Furthermore, we chose HfO2 prepared by ALD instead of h-BN to demonstrate that the homojunction (SBT) is also suitable for other dielectric materials. The influence of HfO2 thickness and channel length on the electrical transport properties of the SBT is systematically investigated, as shown in Supplementary Fig. 8. The size of the gap is mainly determined by the thickness of HfO2 and the rectification characteristics of SBT have no degradation with the downscaling of the gap (THfO2 downscales to ≈ 15 nm). Even an improved rectification ratio is achieved, which may be attributed to the enhanced electrostatic doping as the thickness of HfO2 decreases. Note that the off-current and on-current of SBT increase synchronously with the downscaling of the channel (Lch downscales to < 300 nm). And an improved rectification characteristic is the fact that on-current increases more, which is attributed to lower gap effect on the channel resistance in the on-state.
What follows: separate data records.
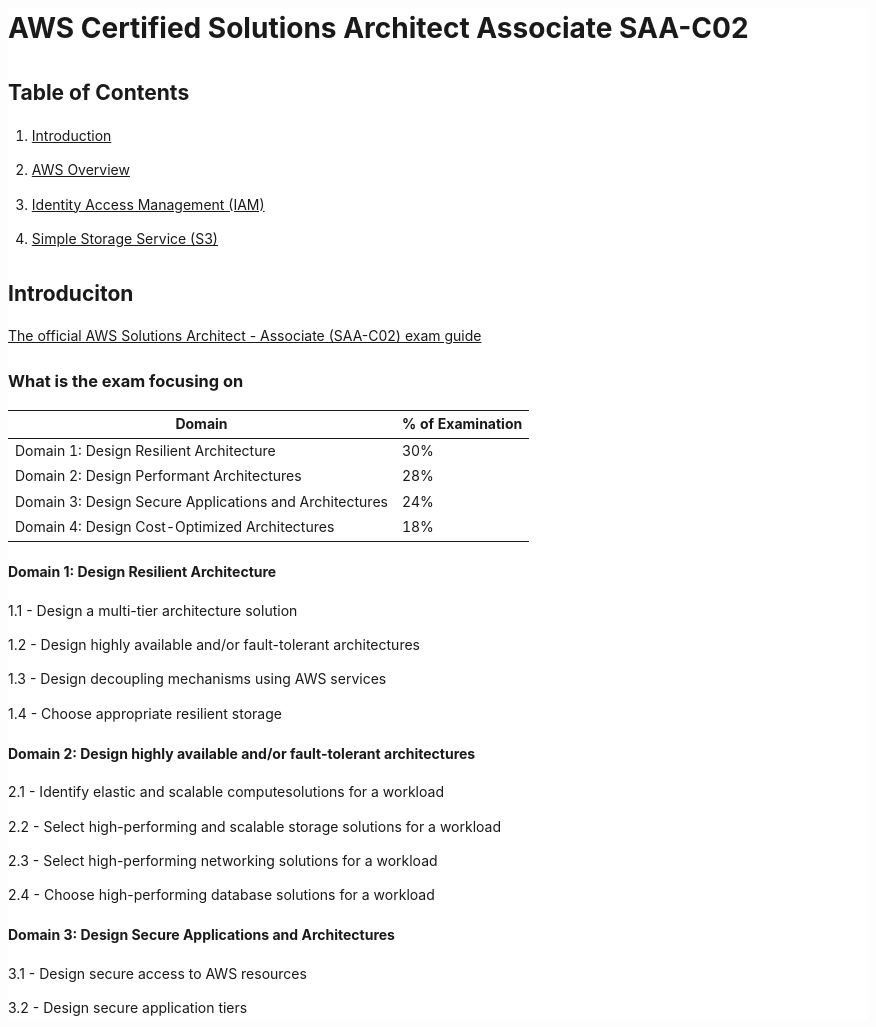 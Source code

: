 # AWS Certified Solutions Architect Associate SAA-C02

## Table of Contents

1. [Introduction](#introduction)

2. [AWS Overview](#aws-overview)

3. [Identity Access Management (IAM)](#identity-access-management-iam)

4. [Simple Storage Service (S3)](#simple-storage-service-s3)

## Introduciton

[The official AWS Solutions Architect - Associate (SAA-C02) exam guide](https://d1.awsstatic.com/training-and-certification/docs-sa-assoc/AWS-Certified-Solutions-Architect-Associate-Exam-Guide_v1.1_2019_08_27_FINAL.pdf)

### What is the exam focusing on

| Domain                                                 | % of Examination |
| ------------------------------------------------------ | ---------------- |
| Domain 1: Design Resilient Architecture                | 30%              |
| Domain 2: Design Performant Architectures              | 28%              |
| Domain 3: Design Secure Applications and Architectures | 24%              |
| Domain 4: Design Cost-Optimized Architectures          | 18%              |

#### Domain 1: Design Resilient Architecture

1.1 - Design a multi-tier architecture solution

1.2 - Design highly available and/or fault-tolerant architectures

1.3 - Design decoupling mechanisms using AWS services

1.4 - Choose appropriate resilient storage

#### Domain 2: Design highly available and/or fault-tolerant architectures

2.1 - Identify elastic and scalable computesolutions for a workload

2.2 - Select high-performing and scalable storage solutions for a workload

2.3 - Select high-performing networking solutions for a workload

2.4 - Choose high-performing database solutions for a workload

#### Domain 3: Design Secure Applications and Architectures

3.1 - Design secure access to AWS resources

3.2 - Design secure application tiers
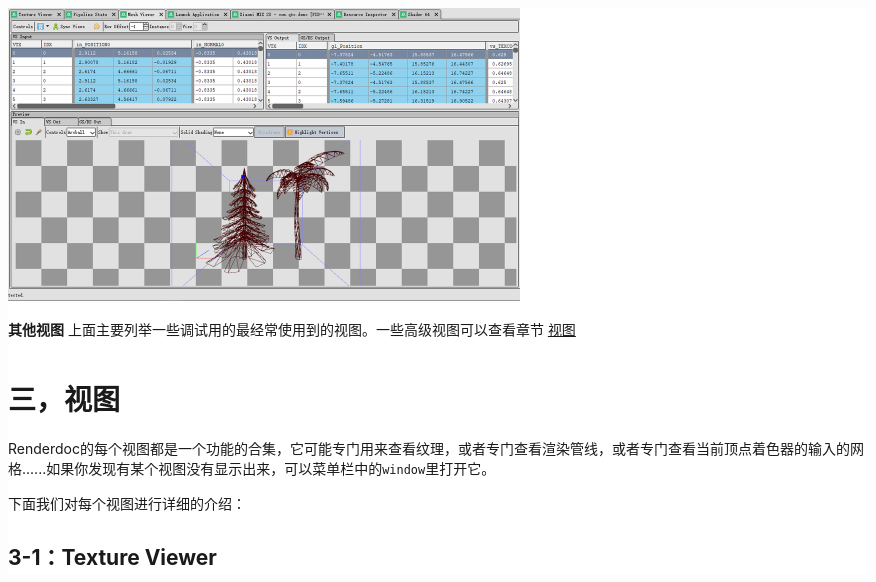 <img src="pictures/7.png" width=512>



**其他视图** 上面主要列举一些调试用的最经常使用到的视图。一些高级视图可以查看章节 [视图](#shitu)



<div STYLE="page-break-after: always;"></div>

# <span id="shitu">三，视图</span>

Renderdoc的每个视图都是一个功能的合集，它可能专门用来查看纹理，或者专门查看渲染管线，或者专门查看当前顶点着色器的输入的网格......如果你发现有某个视图没有显示出来，可以菜单栏中的`window`里打开它。

下面我们对每个视图进行详细的介绍：



## <span id="TextureViewer">3-1：Texture Viewer</span>
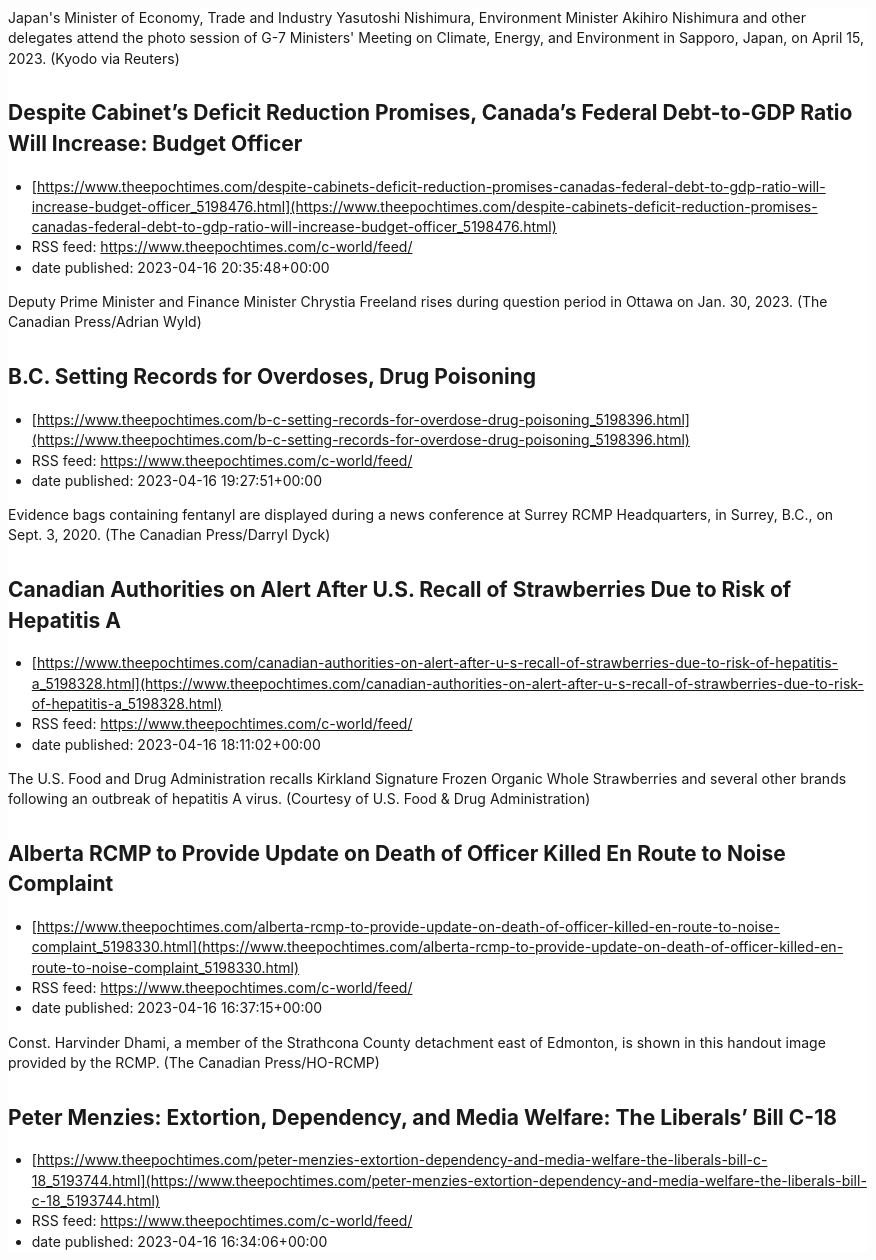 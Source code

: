 Japan's Minister of Economy, Trade and Industry Yasutoshi Nishimura, Environment Minister Akihiro Nishimura and other delegates attend the photo session of G-7 Ministers' Meeting on Climate, Energy, and Environment in Sapporo, Japan, on April 15, 2023. (Kyodo via Reuters)

## Despite Cabinet’s Deficit Reduction Promises, Canada’s Federal Debt-to-GDP Ratio Will Increase: Budget Officer
 - [https://www.theepochtimes.com/despite-cabinets-deficit-reduction-promises-canadas-federal-debt-to-gdp-ratio-will-increase-budget-officer_5198476.html](https://www.theepochtimes.com/despite-cabinets-deficit-reduction-promises-canadas-federal-debt-to-gdp-ratio-will-increase-budget-officer_5198476.html)
 - RSS feed: https://www.theepochtimes.com/c-world/feed/
 - date published: 2023-04-16 20:35:48+00:00

Deputy Prime Minister and Finance Minister Chrystia Freeland rises during question period in Ottawa on Jan. 30, 2023. (The Canadian Press/Adrian Wyld)

## B.C. Setting Records for Overdoses, Drug Poisoning
 - [https://www.theepochtimes.com/b-c-setting-records-for-overdose-drug-poisoning_5198396.html](https://www.theepochtimes.com/b-c-setting-records-for-overdose-drug-poisoning_5198396.html)
 - RSS feed: https://www.theepochtimes.com/c-world/feed/
 - date published: 2023-04-16 19:27:51+00:00

Evidence bags containing fentanyl are displayed during a news conference at Surrey RCMP Headquarters, in Surrey, B.C., on Sept. 3, 2020. (The Canadian Press/Darryl Dyck)

## Canadian Authorities on Alert After U.S. Recall of Strawberries Due to Risk of Hepatitis A
 - [https://www.theepochtimes.com/canadian-authorities-on-alert-after-u-s-recall-of-strawberries-due-to-risk-of-hepatitis-a_5198328.html](https://www.theepochtimes.com/canadian-authorities-on-alert-after-u-s-recall-of-strawberries-due-to-risk-of-hepatitis-a_5198328.html)
 - RSS feed: https://www.theepochtimes.com/c-world/feed/
 - date published: 2023-04-16 18:11:02+00:00

The U.S. Food and Drug Administration recalls Kirkland Signature Frozen Organic Whole Strawberries and several other brands following an outbreak of hepatitis A virus. (Courtesy of U.S. Food &#038; Drug Administration)

## Alberta RCMP to Provide Update on Death of Officer Killed En Route to Noise Complaint
 - [https://www.theepochtimes.com/alberta-rcmp-to-provide-update-on-death-of-officer-killed-en-route-to-noise-complaint_5198330.html](https://www.theepochtimes.com/alberta-rcmp-to-provide-update-on-death-of-officer-killed-en-route-to-noise-complaint_5198330.html)
 - RSS feed: https://www.theepochtimes.com/c-world/feed/
 - date published: 2023-04-16 16:37:15+00:00

Const. Harvinder Dhami, a member of the Strathcona County detachment east of Edmonton, is shown in this handout image provided by the RCMP. (The Canadian Press/HO-RCMP)

## Peter Menzies: Extortion, Dependency, and Media Welfare: The Liberals’ Bill C-18
 - [https://www.theepochtimes.com/peter-menzies-extortion-dependency-and-media-welfare-the-liberals-bill-c-18_5193744.html](https://www.theepochtimes.com/peter-menzies-extortion-dependency-and-media-welfare-the-liberals-bill-c-18_5193744.html)
 - RSS feed: https://www.theepochtimes.com/c-world/feed/
 - date published: 2023-04-16 16:34:06+00:00
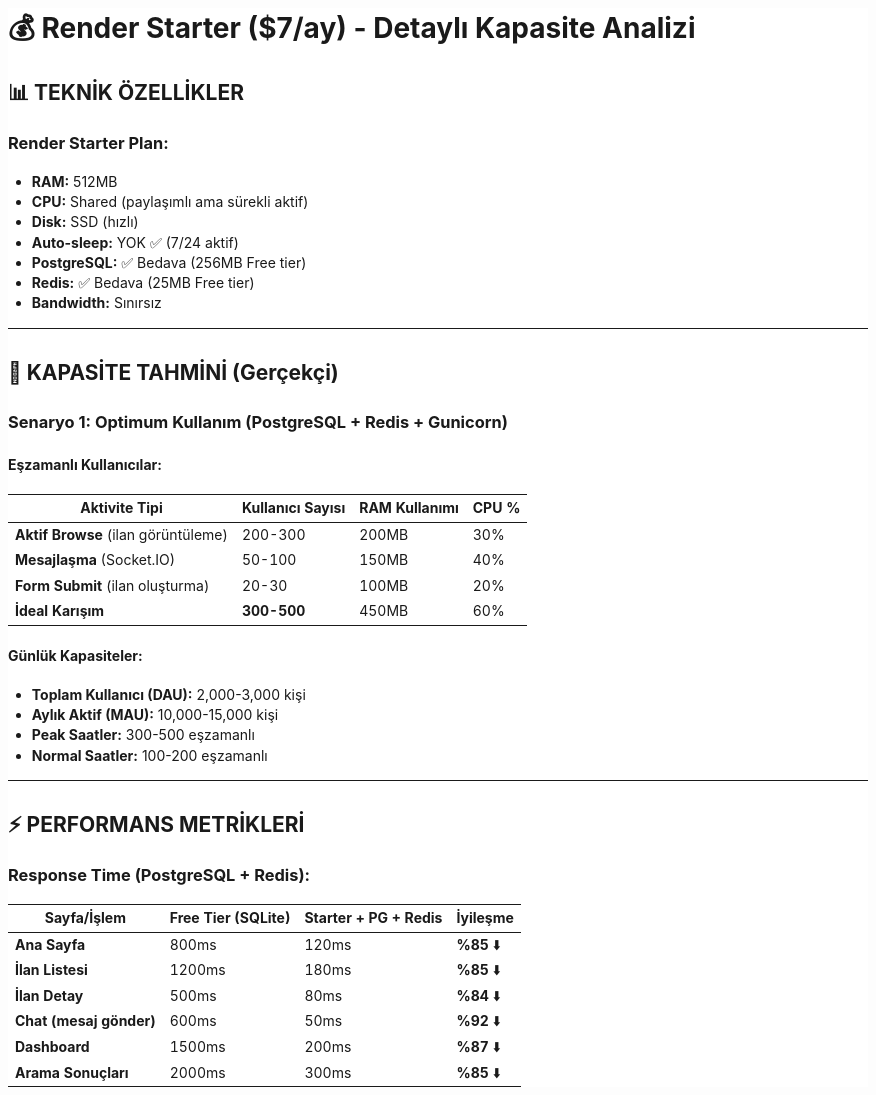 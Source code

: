# 💰 Render Starter ($7/ay) - Detaylı Kapasite Analizi

## 📊 TEKNİK ÖZELLİKLER

### Render Starter Plan:
- **RAM:** 512MB
- **CPU:** Shared (paylaşımlı ama sürekli aktif)
- **Disk:** SSD (hızlı)
- **Auto-sleep:** YOK ✅ (7/24 aktif)
- **PostgreSQL:** ✅ Bedava (256MB Free tier)
- **Redis:** ✅ Bedava (25MB Free tier)
- **Bandwidth:** Sınırsız

---

## 🎯 KAPASİTE TAHMİNİ (Gerçekçi)

### Senaryo 1: Optimum Kullanım (PostgreSQL + Redis + Gunicorn)

#### Eşzamanlı Kullanıcılar:
| Aktivite Tipi | Kullanıcı Sayısı | RAM Kullanımı | CPU % |
|---------------|------------------|---------------|-------|
| **Aktif Browse** (ilan görüntüleme) | 200-300 | 200MB | 30% |
| **Mesajlaşma** (Socket.IO) | 50-100 | 150MB | 40% |
| **Form Submit** (ilan oluşturma) | 20-30 | 100MB | 20% |
| **İdeal Karışım** | **300-500** | 450MB | 60% |

#### Günlük Kapasiteler:
- **Toplam Kullanıcı (DAU):** 2,000-3,000 kişi
- **Aylık Aktif (MAU):** 10,000-15,000 kişi
- **Peak Saatler:** 300-500 eşzamanlı
- **Normal Saatler:** 100-200 eşzamanlı

---

## ⚡ PERFORMANS METRİKLERİ

### Response Time (PostgreSQL + Redis):

| Sayfa/İşlem | Free Tier (SQLite) | Starter + PG + Redis | İyileşme |
|-------------|-------------------|---------------------|----------|
| **Ana Sayfa** | 800ms | 120ms | **%85** ⬇️ |
| **İlan Listesi** | 1200ms | 180ms | **%85** ⬇️ |
| **İlan Detay** | 500ms | 80ms | **%84** ⬇️ |
| **Chat (mesaj gönder)** | 600ms | 50ms | **%92** ⬇️ |
| **Dashboard** | 1500ms | 200ms | **%87** ⬇️ |
| **Arama Sonuçları** | 2000ms | 300ms | **%85** ⬇️ |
More importantly, the SBT exhibits very high stability, reliability, and endurance, which can be attributed to maintaining the integrity of the channel materials with an ingenious gap design, and the high stability of the grown MoS2 itself. The SBT exhibits excellent rectification characteristics with negligible degradation at a square pulse bias signal for 10 Hz, even after 1,000 switching (on/off) cycles. Moreover, a retention time of about 10 years for steady operation is projected, and further details can be found in Supplementary Fig. 9. The robust rectification characteristics of HfO2-based SBT pave the way for fabricating low-power and high-performance logic circuits, as discussed in detail in the following section.